(Information provided)

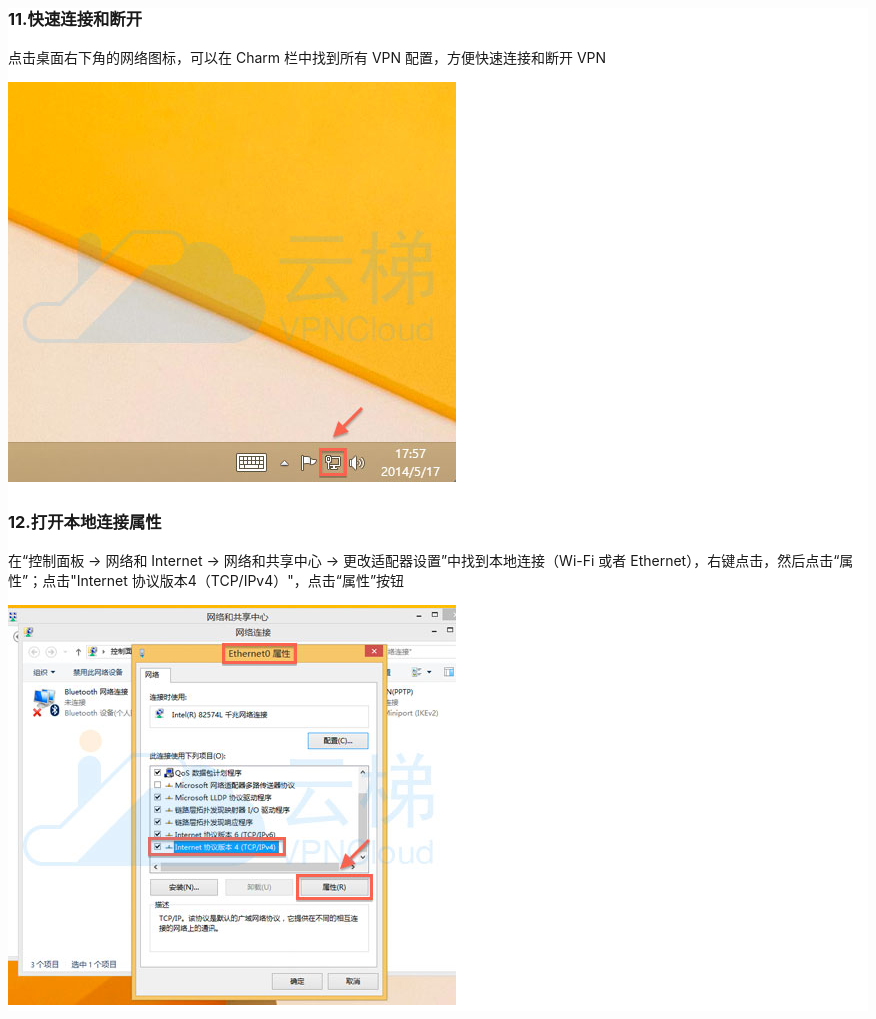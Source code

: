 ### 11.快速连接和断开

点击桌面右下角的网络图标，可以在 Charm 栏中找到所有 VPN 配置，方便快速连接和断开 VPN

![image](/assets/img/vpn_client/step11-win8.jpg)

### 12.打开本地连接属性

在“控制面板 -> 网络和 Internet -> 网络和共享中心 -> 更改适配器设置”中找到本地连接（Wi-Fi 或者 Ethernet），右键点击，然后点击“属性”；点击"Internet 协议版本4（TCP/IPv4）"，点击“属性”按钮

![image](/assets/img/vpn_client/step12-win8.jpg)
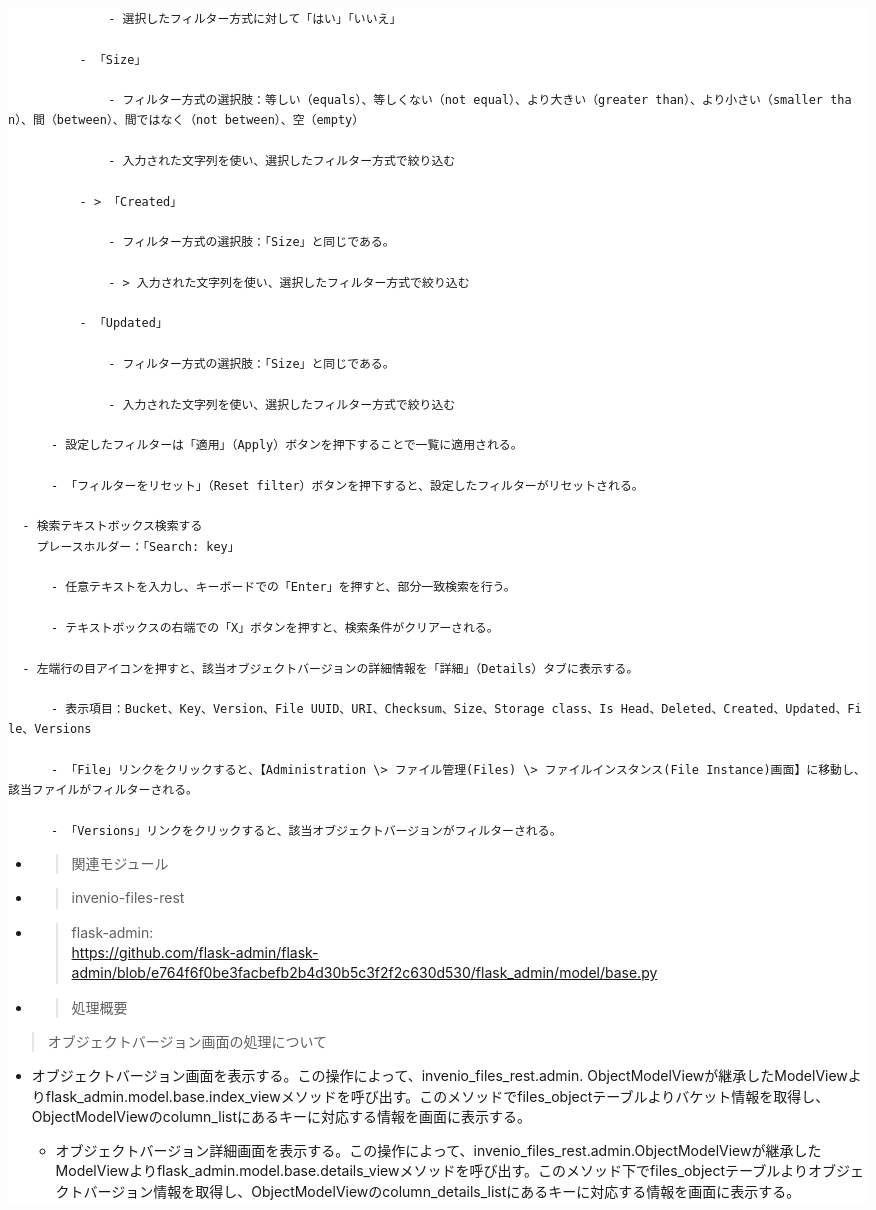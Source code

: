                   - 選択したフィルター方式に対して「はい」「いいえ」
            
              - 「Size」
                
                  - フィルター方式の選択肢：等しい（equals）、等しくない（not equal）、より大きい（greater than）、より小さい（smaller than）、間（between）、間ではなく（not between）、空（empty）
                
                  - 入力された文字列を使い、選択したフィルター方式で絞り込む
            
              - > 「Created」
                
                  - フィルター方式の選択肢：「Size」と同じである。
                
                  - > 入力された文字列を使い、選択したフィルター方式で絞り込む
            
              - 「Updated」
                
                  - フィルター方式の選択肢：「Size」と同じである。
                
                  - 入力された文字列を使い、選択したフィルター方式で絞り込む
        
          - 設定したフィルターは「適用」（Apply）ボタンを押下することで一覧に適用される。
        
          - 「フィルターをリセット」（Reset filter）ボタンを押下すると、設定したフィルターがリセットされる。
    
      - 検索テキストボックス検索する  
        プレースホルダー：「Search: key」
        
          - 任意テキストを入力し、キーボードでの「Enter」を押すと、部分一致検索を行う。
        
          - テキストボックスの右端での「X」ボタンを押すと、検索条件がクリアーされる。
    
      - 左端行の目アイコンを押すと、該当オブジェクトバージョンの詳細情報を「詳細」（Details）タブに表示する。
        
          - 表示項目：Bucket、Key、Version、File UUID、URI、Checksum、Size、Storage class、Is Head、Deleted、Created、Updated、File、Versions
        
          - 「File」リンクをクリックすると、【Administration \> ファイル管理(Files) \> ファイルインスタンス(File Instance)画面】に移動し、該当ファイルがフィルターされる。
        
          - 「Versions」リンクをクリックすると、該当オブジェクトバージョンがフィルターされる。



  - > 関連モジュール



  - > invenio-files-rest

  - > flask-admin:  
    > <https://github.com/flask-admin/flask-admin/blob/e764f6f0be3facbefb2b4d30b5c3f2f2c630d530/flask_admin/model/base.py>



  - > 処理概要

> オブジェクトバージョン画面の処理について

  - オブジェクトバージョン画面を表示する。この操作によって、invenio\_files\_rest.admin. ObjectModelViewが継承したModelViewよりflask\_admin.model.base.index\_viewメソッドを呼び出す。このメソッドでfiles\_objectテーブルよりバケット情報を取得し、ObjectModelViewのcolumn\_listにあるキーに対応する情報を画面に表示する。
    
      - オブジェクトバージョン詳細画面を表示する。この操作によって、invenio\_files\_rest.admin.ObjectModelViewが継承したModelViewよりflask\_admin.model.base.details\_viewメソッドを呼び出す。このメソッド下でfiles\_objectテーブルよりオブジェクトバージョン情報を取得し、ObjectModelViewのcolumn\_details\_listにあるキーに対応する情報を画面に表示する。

(End Information provided)
(Information provided)

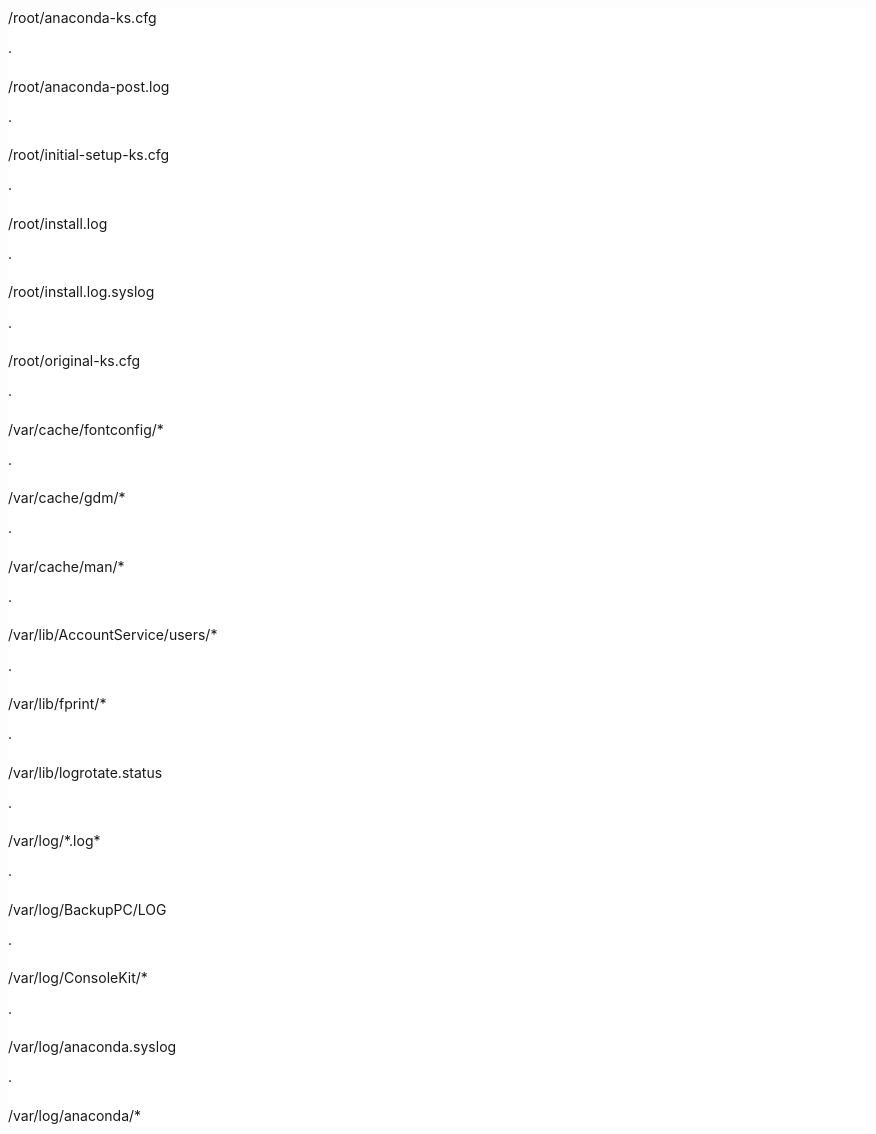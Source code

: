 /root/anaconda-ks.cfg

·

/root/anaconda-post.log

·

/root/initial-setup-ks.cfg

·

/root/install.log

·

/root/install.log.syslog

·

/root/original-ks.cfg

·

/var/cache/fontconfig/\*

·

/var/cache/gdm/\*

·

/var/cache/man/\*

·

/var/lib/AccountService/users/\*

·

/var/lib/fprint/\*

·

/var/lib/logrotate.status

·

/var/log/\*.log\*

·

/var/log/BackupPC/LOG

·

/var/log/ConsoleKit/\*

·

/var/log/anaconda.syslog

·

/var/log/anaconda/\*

(End Information provided)
(Information provided)

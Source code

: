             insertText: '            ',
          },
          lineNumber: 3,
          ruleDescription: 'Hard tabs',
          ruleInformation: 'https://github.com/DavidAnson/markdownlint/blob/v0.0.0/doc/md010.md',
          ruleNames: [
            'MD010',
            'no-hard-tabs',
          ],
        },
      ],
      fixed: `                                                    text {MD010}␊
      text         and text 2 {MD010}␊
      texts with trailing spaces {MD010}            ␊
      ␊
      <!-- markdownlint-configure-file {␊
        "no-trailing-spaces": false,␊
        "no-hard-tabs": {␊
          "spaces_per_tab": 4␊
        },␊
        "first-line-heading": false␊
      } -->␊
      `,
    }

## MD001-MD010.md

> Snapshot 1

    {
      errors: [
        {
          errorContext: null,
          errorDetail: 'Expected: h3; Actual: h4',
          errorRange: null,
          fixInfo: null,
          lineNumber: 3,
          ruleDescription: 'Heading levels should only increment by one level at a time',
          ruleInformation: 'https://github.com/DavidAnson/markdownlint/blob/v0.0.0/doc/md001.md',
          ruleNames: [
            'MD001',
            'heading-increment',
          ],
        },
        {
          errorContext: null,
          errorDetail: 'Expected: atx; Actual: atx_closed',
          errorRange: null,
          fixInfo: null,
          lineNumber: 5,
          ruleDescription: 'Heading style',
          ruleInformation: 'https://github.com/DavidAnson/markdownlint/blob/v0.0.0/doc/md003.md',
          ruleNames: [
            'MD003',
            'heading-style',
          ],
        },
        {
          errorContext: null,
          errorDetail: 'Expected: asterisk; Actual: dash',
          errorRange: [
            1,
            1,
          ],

(End Information provided)

● What to work on: Search the listing for the string "DavidAnson". Copy each line where it turns up.

● Your response:
          ruleInformation: 'https://github.com/DavidAnson/markdownlint/blob/v0.0.0/doc/md010.md',
          ruleInformation: 'https://github.com/DavidAnson/markdownlint/blob/v0.0.0/doc/md001.md',
          ruleInformation: 'https://github.com/DavidAnson/markdownlint/blob/v0.0.0/doc/md003.md',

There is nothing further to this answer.